[MATERIAL FOR THIS EXERCISE]:
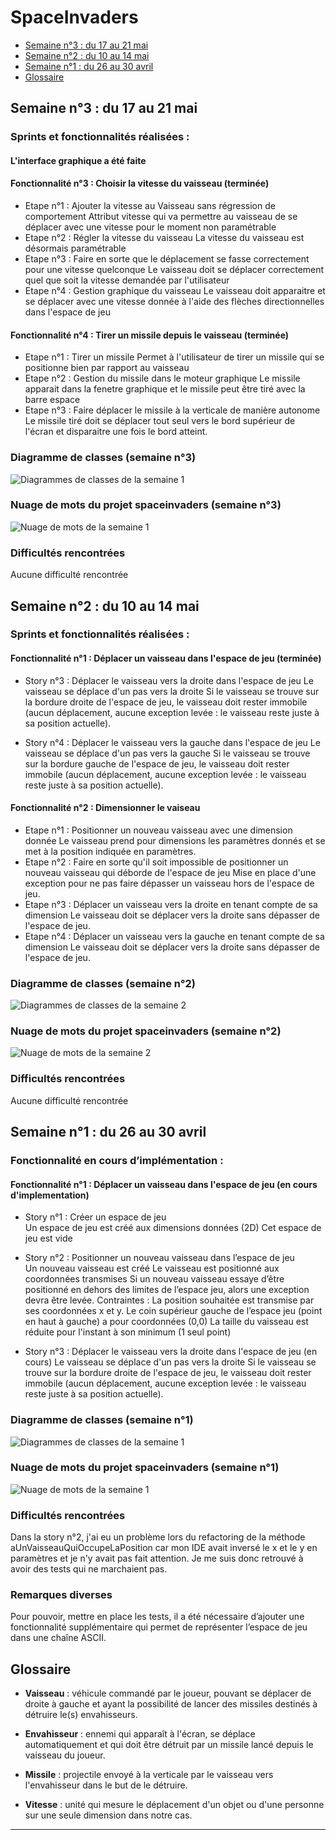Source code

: # SpaceInvaders

- [Semaine n°3 : du 17 au 21 mai](#semaine3)
- [Semaine n°2 : du 10 au 14 mai](#semaine2)
- [Semaine n°1 : du 26 au 30 avril](#semaine1)
- [Glossaire](#glossaire)



## Semaine n°3 : du 17 au 21 mai <a id="semaine3"></a>

### Sprints et fonctionnalités réalisées : 

#### L'interface graphique a été faite

#### Fonctionnalité n°3 : Choisir la vitesse du vaisseau (terminée)
- Etape n°1 : Ajouter la vitesse au Vaisseau sans régression de comportement 
Attribut vitesse qui va permettre au vaisseau de se déplacer avec une vitesse pour le moment non paramétrable
- Etape n°2 : Régler la vitesse du vaisseau 
La vitesse du vaisseau est désormais paramétrable
- Etape n°3 : Faire en sorte que le déplacement se fasse correctement pour une vitesse quelconque 
Le vaisseau doit se déplacer correctement quel que soit la vitesse demandée par l'utilisateur
- Etape n°4 : Gestion graphique du vaisseau
Le vaisseau doit apparaitre et se déplacer avec une vitesse donnée à l'aide des flèches directionnelles dans l'espace de jeu

#### Fonctionnalité n°4 : Tirer un missile depuis le vaisseau (terminée)
- Etape n°1 : Tirer un missile
Permet à l'utilisateur de tirer un missile qui se positionne bien par rapport au vaisseau
- Etape n°2 : Gestion du missile dans le moteur graphique
Le missile apparait dans la fenetre graphique et le missile peut être tiré avec la barre espace
- Etape n°3 : Faire déplacer le missile à la verticale de manière autonome 
Le missile tiré doit se déplacer tout seul vers le bord supérieur de l'écran et disparaitre une fois le bord atteint. 


### Diagramme de classes (semaine n°3)  

![Diagrammes de classes de la semaine 1](images/diagramme_S3.jpg)

### Nuage de mots du projet spaceinvaders (semaine n°3)  

![Nuage de mots de la semaine 1](images/nuageMots_S3.png)


### Difficultés rencontrées 
Aucune difficulté rencontrée

## Semaine n°2 : du 10 au 14 mai <a id="semaine2"></a>

### Sprints et fonctionnalités réalisées : 

#### Fonctionnalité n°1 : Déplacer un vaisseau dans l'espace de jeu (terminée)  

- Story n°3 : Déplacer le vaisseau vers la droite dans l'espace de jeu
Le vaisseau se déplace d'un pas vers la droite 
Si le vaisseau se trouve sur la bordure droite de l'espace de jeu, le vaisseau doit rester immobile (aucun déplacement, aucune exception levée : le vaisseau reste juste à sa position actuelle).

- Story n°4 : Déplacer le vaisseau vers la gauche dans l'espace de jeu
Le vaisseau se déplace d'un pas vers la gauche Si le vaisseau se trouve sur la bordure gauche de l'espace de jeu, le vaisseau doit rester immobile (aucun déplacement, aucune exception levée : le vaisseau reste juste à sa position actuelle).

#### Fonctionnalité n°2 : Dimensionner le vaiseau  
- Etape n°1 : Positionner un nouveau vaisseau avec une dimension donnée 
Le vaisseau prend pour dimensions les paramètres donnés et se met à la position indiquée en paramètres.
- Etape n°2 : Faire en sorte qu'il soit impossible de positionner un nouveau vaisseau qui déborde de l'espace de jeu
Mise en place d'une exception pour ne pas faire dépasser un vaisseau hors de l'espace de jeu.
- Etape n°3 : Déplacer un vaisseau vers la droite en tenant compte de sa dimension
Le vaisseau doit se déplacer vers la droite sans dépasser de l'espace de jeu.
- Etape n°4 : Déplacer un vaisseau vers la gauche en tenant compte de sa dimension 
Le vaisseau doit se déplacer vers la droite sans dépasser de l'espace de jeu.


### Diagramme de classes (semaine n°2)  

![Diagrammes de classes de la semaine 2](images/diagramme_S2.jpg)

### Nuage de mots du projet spaceinvaders (semaine n°2)  

![Nuage de mots de la semaine 2](images/nuageMots_S2.png)


### Difficultés rencontrées 
Aucune difficulté rencontrée

## Semaine n°1 : du 26 au 30 avril <a id="semaine1"></a>

### Fonctionnalité en cours d’implémentation : 

#### Fonctionnalité n°1 : Déplacer un vaisseau dans l'espace de jeu (en cours d'implementation)

- Story n°1 : Créer un espace de jeu  
Un espace de jeu est créé aux dimensions données (2D) 
Cet espace de jeu est vide

-  Story n°2 : Positionner un nouveau vaisseau dans l’espace de jeu  
Un nouveau vaisseau est créé
Le vaisseau est positionné aux coordonnées transmises
Si un nouveau vaisseau essaye d’être positionné en dehors des limites de l’espace jeu, alors une exception devra être levée.
 Contraintes :
La position souhaitée est transmise par ses coordonnées x et y.
Le coin supérieur gauche de l’espace jeu (point en haut à gauche) a pour coordonnées (0,0)
La taille du vaisseau est réduite pour l'instant à son minimum (1 seul point)    

- Story n°3 : Déplacer le vaisseau vers la droite dans l'espace de jeu (en cours)
Le vaisseau se déplace d'un pas vers la droite 
Si le vaisseau se trouve sur la bordure droite de l'espace de jeu, le vaisseau doit rester immobile (aucun déplacement, aucune exception levée : le vaisseau reste juste à sa position actuelle).


### Diagramme de classes (semaine n°1)  

![Diagrammes de classes de la semaine 1](images/diagramme_S1.jpg)

### Nuage de mots du projet spaceinvaders (semaine n°1)  

![Nuage de mots de la semaine 1](images/nuageMots_S1.png)


### Difficultés rencontrées 
Dans la story n°2, j'ai eu un problème lors du refactoring de la méthode aUnVaisseauQuiOccupeLaPosition car mon IDE avait inversé le x et le y en paramètres et je n'y avait pas fait attention. Je me suis donc retrouvé à avoir des tests qui ne marchaient pas.

### Remarques diverses
 Pour pouvoir, mettre en place les tests, il a été nécessaire d’ajouter une fonctionnalité supplémentaire qui permet de représenter l’espace de jeu dans une chaîne ASCII.




## Glossaire <a id="glossaire"></a>

* **Vaisseau** :  véhicule commandé par le joueur, pouvant se déplacer de droite à gauche et ayant la possibilité de lancer des missiles destinés à détruire le(s) envahisseurs.

* **Envahisseur**  :  ennemi qui apparaît à l'écran, se déplace automatiquement et qui doit être détruit par un missile lancé depuis le vaisseau du joueur.


* **Missile** :  projectile envoyé à la verticale par le vaisseau vers l'envahisseur dans le but de le détruire.

* **Vitesse** :  unité qui mesure le déplacement d'un objet ou d'une personne sur une seule dimension dans notre cas.

-------------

[WHAT IS EXPECTED]:
Begin at the first line of the entries and end at the line containing "- Etape n°3 : Faire déplacer": write out each line exactly, skipping pictures.

[FINISHED EXERCISE]:
Source code

: # SpaceInvaders

- [Semaine n°3 : du 17 au 21 mai](#semaine3)
- [Semaine n°2 : du 10 au 14 mai](#semaine2)
- [Semaine n°1 : du 26 au 30 avril](#semaine1)
- [Glossaire](#glossaire)



## Semaine n°3 : du 17 au 21 mai <a id="semaine3"></a>

### Sprints et fonctionnalités réalisées : 

#### L'interface graphique a été faite

#### Fonctionnalité n°3 : Choisir la vitesse du vaisseau (terminée)
- Etape n°1 : Ajouter la vitesse au Vaisseau sans régression de comportement 
Attribut vitesse qui va permettre au vaisseau de se déplacer avec une vitesse pour le moment non paramétrable
- Etape n°2 : Régler la vitesse du vaisseau 
La vitesse du vaisseau est désormais paramétrable
- Etape n°3 : Faire en sorte que le déplacement se fasse correctement pour une vitesse quelconque 
Le vaisseau doit se déplacer correctement quel que soit la vitesse demandée par l'utilisateur
- Etape n°4 : Gestion graphique du vaisseau
Le vaisseau doit apparaitre et se déplacer avec une vitesse donnée à l'aide des flèches directionnelles dans l'espace de jeu

#### Fonctionnalité n°4 : Tirer un missile depuis le vaisseau (terminée)
- Etape n°1 : Tirer un missile
Permet à l'utilisateur de tirer un missile qui se positionne bien par rapport au vaisseau
- Etape n°2 : Gestion du missile dans le moteur graphique
Le missile apparait dans la fenetre graphique et le missile peut être tiré avec la barre espace
- Etape n°3 : Faire déplacer le missile à la verticale de manière autonome 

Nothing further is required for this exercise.